Вопрос о том, кто пытался отравить Рафаэля, мог бы не дать мне уснуть всю ночь, если бы не то обстоятельство, что восстановление овчарки, уже стоявшей на пороге смерти, оставалось ещё более великой загадкой и потому лишало сна сильнее. Событие в рощице деревьев наполняло меня изумлением и смутным ожиданием неких откровений. Но оно же порождало тревогу, страх перед неизвестным. Когда я наконец заснула, обычные звуки большого дома, оседающего в ночи, не раз будили меня. Всякий раз я садилась на постели в лёгкой тревоге, затаив дыхание. В каждом углу лунной комнаты стояли чёрные тени, и нетрудно было вообразить, что одна из них — не просто тень. Каждый раз я протягивала руку в темноту, чтобы коснуться Рафаэля. Я ждала, что обнаружу, что его там никогда и не было — или, что ещё хуже, он мёртв. Но стоило мне положить ладонь ему на бок, я чувствовала, как его грудь медленно и ровно поднимается и опускается. В конце концов всякая надежда ещё поспать в эту ночь исчезла.

Нашла ли я здесь, в «Брэме», своё место в мире, или же мне было суждено ничему не принадлежать по-настоящему? Если у меня действительно развивается способность обнимать умирающее существо и возвращать ему здоровье, то придётся признать: я и уродец, и феномен одновременно. Стоит мне раскрыться полностью — и люди будут и ужасаться, и зачаровываться мной. Никто на свете уже не сможет подарить мне ту нормальность, по которой я так томлюсь. Любая несчастная душа, которая одновременно и уродец, и чудотворец, навеки останется диковиной для чужих глаз. Куда бы я ни пошла, везде будет сцена. Что бы я ни делала, всё станет представлением. Мир возможен лишь в уединении. Когда-то я, возможно, согласилась бы на такую жизнь, живя только книгами. Мне всегда были нужны люди. В прежней моей жизни персонажи, существовавшие лишь на бумаге, давали мне опыт и достаточное товарищество, потому что только они у меня и были. Но теперь, когда я узнала человеческую доброту, когда меня тепло приняли как друга, когда мне стали дарить любящее прикосновение, любящую улыбку, одной лишь книжной жизни мне было уже недостаточно.
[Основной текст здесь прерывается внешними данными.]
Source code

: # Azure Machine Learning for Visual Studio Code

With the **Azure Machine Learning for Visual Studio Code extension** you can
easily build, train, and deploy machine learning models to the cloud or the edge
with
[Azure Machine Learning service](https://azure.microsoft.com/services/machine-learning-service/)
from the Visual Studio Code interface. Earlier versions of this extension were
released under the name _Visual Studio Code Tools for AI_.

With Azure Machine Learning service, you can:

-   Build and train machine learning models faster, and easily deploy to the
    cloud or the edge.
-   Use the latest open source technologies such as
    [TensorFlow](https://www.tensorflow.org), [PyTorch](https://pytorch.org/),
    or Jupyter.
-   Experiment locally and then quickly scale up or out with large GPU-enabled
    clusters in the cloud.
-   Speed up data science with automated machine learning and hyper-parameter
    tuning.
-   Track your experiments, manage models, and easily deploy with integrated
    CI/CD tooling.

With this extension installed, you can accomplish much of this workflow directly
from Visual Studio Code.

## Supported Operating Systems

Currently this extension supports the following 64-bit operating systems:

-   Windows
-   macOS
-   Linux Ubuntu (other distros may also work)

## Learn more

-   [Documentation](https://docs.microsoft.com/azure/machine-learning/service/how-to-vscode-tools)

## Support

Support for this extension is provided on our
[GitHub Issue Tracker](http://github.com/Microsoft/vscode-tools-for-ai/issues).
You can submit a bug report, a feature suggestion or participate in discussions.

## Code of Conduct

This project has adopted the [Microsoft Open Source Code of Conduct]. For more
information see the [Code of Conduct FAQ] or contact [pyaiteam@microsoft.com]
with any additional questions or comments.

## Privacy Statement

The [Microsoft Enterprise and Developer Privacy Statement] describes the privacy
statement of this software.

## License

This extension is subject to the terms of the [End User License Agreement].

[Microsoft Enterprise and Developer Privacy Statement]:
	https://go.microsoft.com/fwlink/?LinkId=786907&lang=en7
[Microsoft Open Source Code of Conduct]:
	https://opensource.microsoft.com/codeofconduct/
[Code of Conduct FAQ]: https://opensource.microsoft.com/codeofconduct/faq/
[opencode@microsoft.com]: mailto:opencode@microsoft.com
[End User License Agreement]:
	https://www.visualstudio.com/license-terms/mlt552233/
Лежа в постели, я всё думала о «Повести о двух городах», главным образом о её вдохновляющей последней главе. Сидни Картон, выдавая себя за Чарльза Дарнея, идёт на гильотину вместо другого человека, потому что любовь всей его жизни — жена Дарнея. Я гадала, до какой степени Диккенса мог вдохновить стих из Евангелия от Иоанна, 15:13. И гадала, почему мне вообще пришло в голову об этом гадать.

Рафаэль проснулся с восходом солнца, зевнул и бухнул хвостом по матрасу. К тому времени я решила, что то, что произошло в роще Metrosideros, останется нашей тайной. Если когда-нибудь кто-то в моей новой семье тяжело заболеет, а врачи не смогут помочь, тогда я и выясню, было ли с собакой то, чем это казалось, и узнаю, остался ли при мне тот дар, которым я когда-то обладала. Обычные простуды, простой грипп и прочие мелкие перебои со здоровьем и дальше должны были оставаться во власти целительной силы Природы. Это решение было единственным, что оставляло мне хоть какое-то подобие нормальной жизни, но, приняв его, я уже знала: однажды меня может истерзать сожаление. Поэтому каждую ночь, начиная с Дня благодарения 1930 года, моя молитва перед сном состоит всего из трёх слов: «Боже, прости меня».